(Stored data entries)
⁂

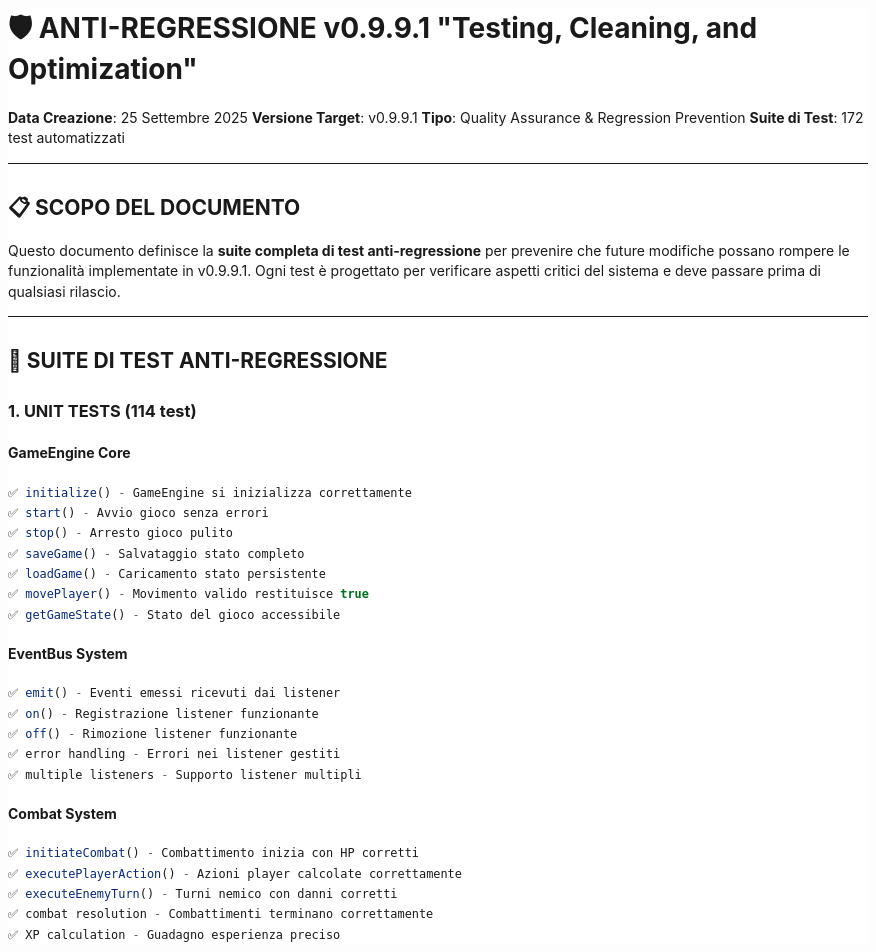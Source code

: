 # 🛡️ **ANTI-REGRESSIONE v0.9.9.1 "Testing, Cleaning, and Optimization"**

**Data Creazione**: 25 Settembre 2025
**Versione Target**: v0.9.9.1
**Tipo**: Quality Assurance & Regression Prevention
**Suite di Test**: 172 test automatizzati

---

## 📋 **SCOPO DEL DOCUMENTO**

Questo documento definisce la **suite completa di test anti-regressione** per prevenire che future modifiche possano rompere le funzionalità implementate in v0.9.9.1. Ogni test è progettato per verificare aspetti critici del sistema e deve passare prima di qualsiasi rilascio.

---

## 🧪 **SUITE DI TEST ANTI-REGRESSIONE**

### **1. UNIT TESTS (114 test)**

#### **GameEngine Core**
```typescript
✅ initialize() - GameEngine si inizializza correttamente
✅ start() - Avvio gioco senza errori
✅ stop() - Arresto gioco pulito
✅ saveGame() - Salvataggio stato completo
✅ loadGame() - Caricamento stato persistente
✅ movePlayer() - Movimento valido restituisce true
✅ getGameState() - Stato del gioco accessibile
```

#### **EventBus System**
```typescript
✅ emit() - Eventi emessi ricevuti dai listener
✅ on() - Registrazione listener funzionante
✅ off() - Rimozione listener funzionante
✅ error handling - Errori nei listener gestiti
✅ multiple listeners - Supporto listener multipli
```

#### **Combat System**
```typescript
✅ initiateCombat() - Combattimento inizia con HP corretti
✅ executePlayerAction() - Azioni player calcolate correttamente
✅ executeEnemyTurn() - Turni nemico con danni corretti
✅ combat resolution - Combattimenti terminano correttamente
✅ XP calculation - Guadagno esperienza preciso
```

⁂

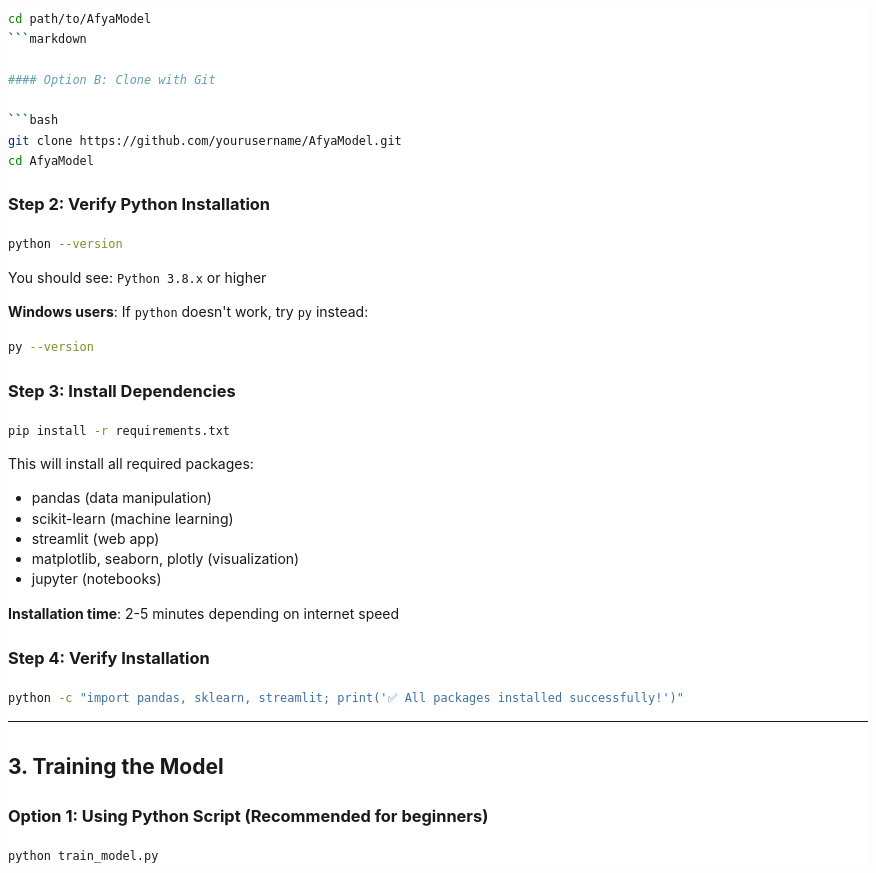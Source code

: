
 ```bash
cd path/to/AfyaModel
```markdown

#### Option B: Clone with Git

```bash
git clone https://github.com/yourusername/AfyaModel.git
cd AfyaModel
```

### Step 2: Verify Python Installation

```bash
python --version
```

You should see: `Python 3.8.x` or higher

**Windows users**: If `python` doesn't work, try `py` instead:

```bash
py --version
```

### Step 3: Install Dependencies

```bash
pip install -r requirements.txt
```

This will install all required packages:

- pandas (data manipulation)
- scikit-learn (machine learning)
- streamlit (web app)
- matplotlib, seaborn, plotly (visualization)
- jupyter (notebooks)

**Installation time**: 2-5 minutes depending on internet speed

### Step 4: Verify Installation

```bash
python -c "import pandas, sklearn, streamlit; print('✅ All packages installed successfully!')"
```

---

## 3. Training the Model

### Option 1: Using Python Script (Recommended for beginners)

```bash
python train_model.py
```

⁂

Activity:
Copy out every line of the data that includes the word "packages".

Exercise result:
This will install all required packages:
python -c "import pandas, sklearn, streamlit; print('✅ All packages installed successfully!')"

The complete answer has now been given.